13 Responses to How Could I Earn A Living?

  1. Patricia Kiyono says:

    I think you’d make a wonderful guide! And as I commented on your post last year, if you open a writers retreat, I’ll come! It’s always good to have options. Retreat cottages around here do a booming business – most of them are booked up to a year in advance! They’re used by scrapbooking groups, quilt groups, and large family reunions as well as writers. People come from Thursday through Sunday, giving the owners three days to get ready for the next group.

    Liked by 1 person

    • Jeff Salter says:

      sounds like we’ll be busy. So I’ll need someone to take care of the bookings and arrangements, and billing and such.
      Maybe I’ll need FOUR days off, in between!

      Liked by 1 person

  2. jbrayweber says:

    I suppose there would be three parts to my answers. One based on what I would like to do and one based on reality. And one which is solely a dream I hope to reach.

    Assuming I had no obstacles (such as physical limitations and location), I would want to be a game warden. I’d be outside, active, and, well, armed. (hehe) The reality, though, would be more likely that I’d be working a desk job, possibly with a school district. (*sigh*) But I would LOVE to be a small business owner on a Caribbean island of either a bar or water sports rental/tours.

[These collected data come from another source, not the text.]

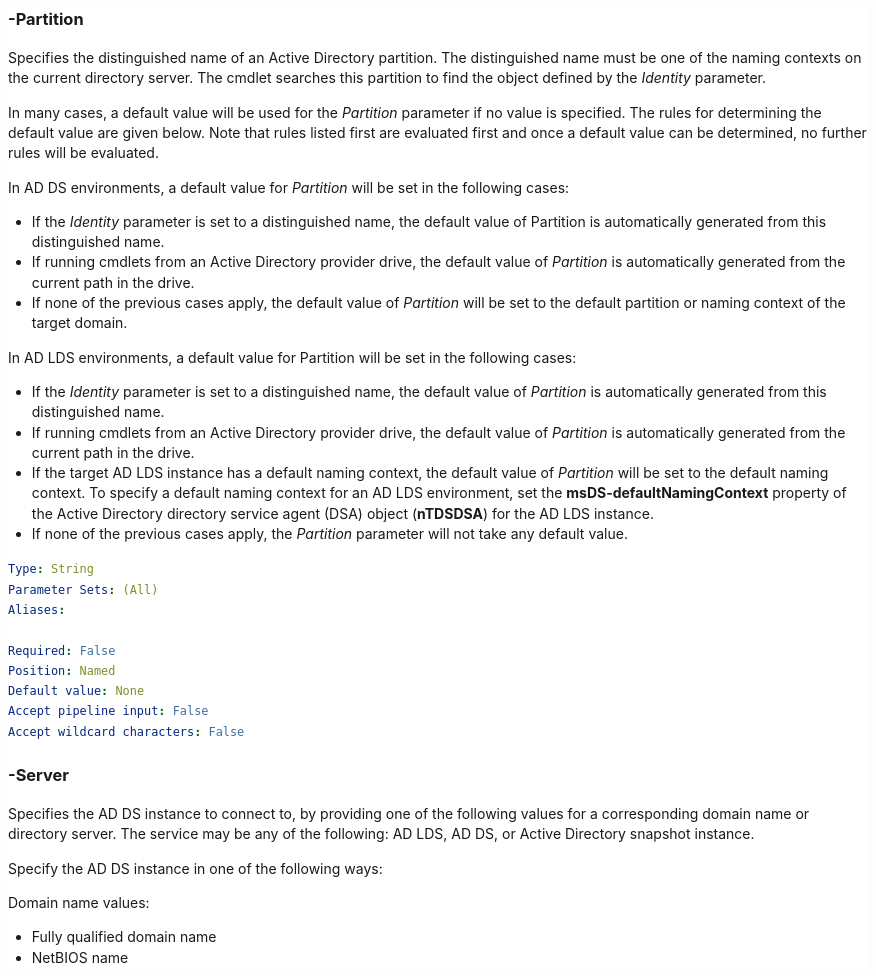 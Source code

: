 ### -Partition
Specifies the distinguished name of an Active Directory partition.
The distinguished name must be one of the naming contexts on the current directory server.
The cmdlet searches this partition to find the object defined by the *Identity* parameter.

In many cases, a default value will be used for the *Partition* parameter if no value is specified. 
The rules for determining the default value are given below. 
Note that rules listed first are evaluated first and once a default value can be determined, no further rules will be evaluated.

In AD DS environments, a default value for *Partition* will be set in the following cases: 

- If the *Identity* parameter is set to a distinguished name, the default value of Partition is automatically generated from this distinguished name.
- If running cmdlets from an Active Directory provider drive, the default value of *Partition* is automatically generated from the current path in the drive. 
- If none of the previous cases apply, the default value of *Partition* will be set to the default partition or naming context of the target domain.

In AD LDS environments, a default value for Partition will be set in the following cases:

- If the *Identity* parameter is set to a distinguished name, the default value of *Partition* is automatically generated from this distinguished name. 
- If running cmdlets from an Active Directory provider drive, the default value of *Partition* is automatically generated from the current path in the drive. 
- If the target AD LDS instance has a default naming context, the default value of *Partition* will be set to the default naming context. 
To specify a default naming context for an AD LDS environment, set the **msDS-defaultNamingContext** property of the Active Directory directory service agent (DSA) object (**nTDSDSA**) for the AD LDS instance. 
- If none of the previous cases apply, the *Partition* parameter will not take any default value.

```yaml
Type: String
Parameter Sets: (All)
Aliases: 

Required: False
Position: Named
Default value: None
Accept pipeline input: False
Accept wildcard characters: False
```

### -Server
Specifies the AD DS instance to connect to, by providing one of the following values for a corresponding domain name or directory server.
The service may be any of the following: AD LDS, AD DS, or Active Directory snapshot instance.

Specify the AD DS instance in one of the following ways:  

Domain name values:

- Fully qualified domain name
- NetBIOS name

    All that said, I would have to have something for my creative outlet. If not writing, maybe I could learn to paint, make jewelry, or upcycle antique finds.

    Liked by 1 person

  3. Hey, Jeff. If you ever do plan to open that writers’ retreat, count me in. I’d even be willing to be a partner in it. Sounds like a great idea. I had some classes in architectural design and I’m an artist as well. With the added help of your wife, we could make the place very comfortable for those thousands of writers who would come. Sounds like an adventure to dream about. Hmmm…I feel a story coming on.

    Liked by 2 people

    • Jeff Salter says:

      A life-long dream… and, unfortunately, it becomes less and less realistic as I get older and poorer. Nonetheless, it’s a noble cause.

      Like

  4. The COMPULSION to write is the heart of the situation. I supposed that we need to have creative outlets, some more than others.
    I’d take your tour any day! I know that you would know your stuff. The ill-trained guides around here make me literally want to scream; I end up talking more than the guides, so I stopped taking tours.

    Liked by 1 person

    • Jeff Salter says:

      My brother, who rose to Lt. Col. in the Army during his 25+ yrs, was on a tour of one of the big Civil War battlefields. Might have been Gettysburg, but I guess it doesn’t really matter which one. Anyway, some of the other soldiers with him were asking a few questions of the tour guide… but the guide did not know some of the answers. However, my brother did, so he’d fill in the gaps.

      Liked by 1 person

  5. You would be a wonderful host! I’m sure you would keep busy with that too. I think more people are interested in history now. The younger crowd (at least the kids I know) would all love to attend something like that.

    Liked by 1 person

    • Jeff Salter says:

      thank you. My goal — with my displays of military stuff — has been to honor those vets still living, to remind their families about their service, and to leave something tangible for the new generations.

      Like

  6. Elaine Cantrell says:

    The idea of being a living history host always seemed like a good thing to do. It looks like fun.